Jesse Broehl, senior research analyst at Navigant Research, says a potential deal could be viewed as a strategic counter offensive against Nordex’s pending acquisition of Acciona’s wind turbine business.

“This is a similar example of a northern European turbine OEM with strength in that region acquiring another vendor that is particularly strong in Mexico and Brazil in order to diversify business and cushion too much reliance on limited European markets,” explains Broehl.

As for North America, the deal represents the greatest amount of overlap between the two organizations, and a tie-up with Gamesa would provide Siemens with some much-needed client diversity in the region, according to Shreve.

“The timing for integrating the two operations is challenging, though,” he says, “as time ticks away on what is likely the U.S. market’s last extension of the production tax credit.”

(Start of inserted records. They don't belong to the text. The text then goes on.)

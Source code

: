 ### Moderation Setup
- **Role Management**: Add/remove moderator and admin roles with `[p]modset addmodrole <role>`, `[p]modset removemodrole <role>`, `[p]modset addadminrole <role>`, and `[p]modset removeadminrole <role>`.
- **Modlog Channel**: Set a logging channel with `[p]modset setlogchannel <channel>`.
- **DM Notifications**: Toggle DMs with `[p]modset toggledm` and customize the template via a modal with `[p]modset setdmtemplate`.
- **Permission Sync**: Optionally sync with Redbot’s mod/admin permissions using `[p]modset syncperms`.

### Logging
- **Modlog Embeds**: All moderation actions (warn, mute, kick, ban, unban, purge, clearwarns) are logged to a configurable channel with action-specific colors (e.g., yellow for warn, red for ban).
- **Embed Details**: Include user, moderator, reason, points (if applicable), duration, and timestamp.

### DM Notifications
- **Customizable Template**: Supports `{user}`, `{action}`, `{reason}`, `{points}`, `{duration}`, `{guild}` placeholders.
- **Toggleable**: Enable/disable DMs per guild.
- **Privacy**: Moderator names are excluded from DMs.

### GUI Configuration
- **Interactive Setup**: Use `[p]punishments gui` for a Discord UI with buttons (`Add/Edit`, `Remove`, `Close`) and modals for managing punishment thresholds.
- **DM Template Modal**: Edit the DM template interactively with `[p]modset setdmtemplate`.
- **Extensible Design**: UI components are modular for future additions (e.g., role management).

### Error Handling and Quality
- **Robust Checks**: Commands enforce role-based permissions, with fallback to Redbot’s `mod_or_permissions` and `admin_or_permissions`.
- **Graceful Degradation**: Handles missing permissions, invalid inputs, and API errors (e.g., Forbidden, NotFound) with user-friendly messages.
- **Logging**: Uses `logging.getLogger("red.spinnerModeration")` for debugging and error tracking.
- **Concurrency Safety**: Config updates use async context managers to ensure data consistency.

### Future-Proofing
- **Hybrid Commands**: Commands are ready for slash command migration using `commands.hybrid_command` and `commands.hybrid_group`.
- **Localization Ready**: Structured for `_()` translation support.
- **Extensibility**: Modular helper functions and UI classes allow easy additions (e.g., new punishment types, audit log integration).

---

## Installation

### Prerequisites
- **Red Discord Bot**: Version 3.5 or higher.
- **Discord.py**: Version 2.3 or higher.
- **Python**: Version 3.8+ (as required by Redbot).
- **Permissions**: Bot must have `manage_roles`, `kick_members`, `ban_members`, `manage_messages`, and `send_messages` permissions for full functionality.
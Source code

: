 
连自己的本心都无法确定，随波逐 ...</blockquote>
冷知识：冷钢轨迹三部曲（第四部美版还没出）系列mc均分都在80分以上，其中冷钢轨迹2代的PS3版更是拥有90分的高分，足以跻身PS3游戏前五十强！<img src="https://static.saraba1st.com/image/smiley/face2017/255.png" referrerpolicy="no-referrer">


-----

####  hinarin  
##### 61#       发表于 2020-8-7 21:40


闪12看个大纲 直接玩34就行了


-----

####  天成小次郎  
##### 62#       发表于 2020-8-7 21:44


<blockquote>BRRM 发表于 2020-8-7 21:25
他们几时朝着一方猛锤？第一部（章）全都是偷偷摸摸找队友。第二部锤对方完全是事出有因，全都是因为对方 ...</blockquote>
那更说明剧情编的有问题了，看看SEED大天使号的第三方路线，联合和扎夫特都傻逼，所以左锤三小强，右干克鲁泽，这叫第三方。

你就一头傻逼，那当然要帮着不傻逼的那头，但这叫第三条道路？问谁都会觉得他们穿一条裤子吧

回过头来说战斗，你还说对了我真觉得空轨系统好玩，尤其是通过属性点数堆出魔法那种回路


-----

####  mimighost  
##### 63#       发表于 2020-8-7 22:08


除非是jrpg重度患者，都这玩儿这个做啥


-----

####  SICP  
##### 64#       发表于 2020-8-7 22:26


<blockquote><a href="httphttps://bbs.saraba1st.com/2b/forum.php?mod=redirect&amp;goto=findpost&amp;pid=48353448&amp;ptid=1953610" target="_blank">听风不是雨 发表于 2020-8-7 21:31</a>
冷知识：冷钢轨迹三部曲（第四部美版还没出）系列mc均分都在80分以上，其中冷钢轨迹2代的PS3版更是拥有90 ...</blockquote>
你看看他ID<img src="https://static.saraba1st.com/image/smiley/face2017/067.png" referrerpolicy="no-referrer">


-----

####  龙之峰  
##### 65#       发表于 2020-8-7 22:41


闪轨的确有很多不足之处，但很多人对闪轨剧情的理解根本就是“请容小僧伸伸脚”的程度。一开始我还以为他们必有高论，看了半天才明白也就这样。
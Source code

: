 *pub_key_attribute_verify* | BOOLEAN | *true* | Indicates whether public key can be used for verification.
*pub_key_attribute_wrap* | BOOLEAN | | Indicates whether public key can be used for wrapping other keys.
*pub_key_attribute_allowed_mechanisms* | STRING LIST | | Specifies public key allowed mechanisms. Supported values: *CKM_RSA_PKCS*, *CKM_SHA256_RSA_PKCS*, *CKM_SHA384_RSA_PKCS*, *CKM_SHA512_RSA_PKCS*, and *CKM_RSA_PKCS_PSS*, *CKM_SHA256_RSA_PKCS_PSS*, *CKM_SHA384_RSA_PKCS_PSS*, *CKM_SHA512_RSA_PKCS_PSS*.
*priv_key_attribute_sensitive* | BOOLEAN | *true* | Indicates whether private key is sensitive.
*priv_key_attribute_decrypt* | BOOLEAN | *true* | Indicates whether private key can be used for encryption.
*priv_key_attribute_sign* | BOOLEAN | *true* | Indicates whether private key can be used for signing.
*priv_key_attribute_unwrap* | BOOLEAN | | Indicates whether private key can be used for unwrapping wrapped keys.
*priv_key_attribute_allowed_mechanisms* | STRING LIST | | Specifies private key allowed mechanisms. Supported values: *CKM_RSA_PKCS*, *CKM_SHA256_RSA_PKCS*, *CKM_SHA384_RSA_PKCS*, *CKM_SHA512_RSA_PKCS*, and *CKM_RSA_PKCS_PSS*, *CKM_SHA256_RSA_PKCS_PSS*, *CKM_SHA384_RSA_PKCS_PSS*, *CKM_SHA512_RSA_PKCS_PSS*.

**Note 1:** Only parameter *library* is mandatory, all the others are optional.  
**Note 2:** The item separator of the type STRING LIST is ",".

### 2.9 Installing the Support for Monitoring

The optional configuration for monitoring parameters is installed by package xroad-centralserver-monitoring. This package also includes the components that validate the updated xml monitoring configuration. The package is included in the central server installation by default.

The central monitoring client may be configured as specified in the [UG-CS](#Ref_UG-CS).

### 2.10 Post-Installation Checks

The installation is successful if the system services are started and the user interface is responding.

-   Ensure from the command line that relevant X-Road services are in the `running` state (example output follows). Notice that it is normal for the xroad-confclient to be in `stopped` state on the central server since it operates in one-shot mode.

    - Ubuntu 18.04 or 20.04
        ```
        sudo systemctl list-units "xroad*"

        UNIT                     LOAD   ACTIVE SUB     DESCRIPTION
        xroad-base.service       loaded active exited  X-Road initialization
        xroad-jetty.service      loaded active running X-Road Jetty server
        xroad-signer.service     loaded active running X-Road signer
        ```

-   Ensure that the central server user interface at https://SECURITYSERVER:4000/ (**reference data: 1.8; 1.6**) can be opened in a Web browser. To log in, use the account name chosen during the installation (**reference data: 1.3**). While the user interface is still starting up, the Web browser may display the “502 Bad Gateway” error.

Broehl adds, “The U.S. wind market is led strongly by three major players – GE, Vestas and Siemens – with only minor business from Gamesa and the other OEMs.

“Given that Gamesa has reduced its manufacturing and supply-chain presence in the U.S., it is not well positioned to regain market share in the U.S. anyway.”

Nonetheless, not everyone is enthralled with the prospects of a deal, notes Roberto Rodriguez Labastida, Naivgant’s senior research analyst. He says among those voicing concerns could be Spanish utility Iberdrola, which owns about 20% of Gamesa – including holding three seats on the company’s board of directors.

“It makes sense given [Gamesa’s] portfolio and target markets, but I’m not sure Iberdrola would accept without keeping a significant role in the new company,” explains Labastida.

He recalls that Iberdrola’s role in Gamesa is one of the reasons why the company managed to remain independent even when its share price bottomed out in July 2012.

“Therefore, a deal in which Iberdrola does not play an active role in the new company seems unlikely.”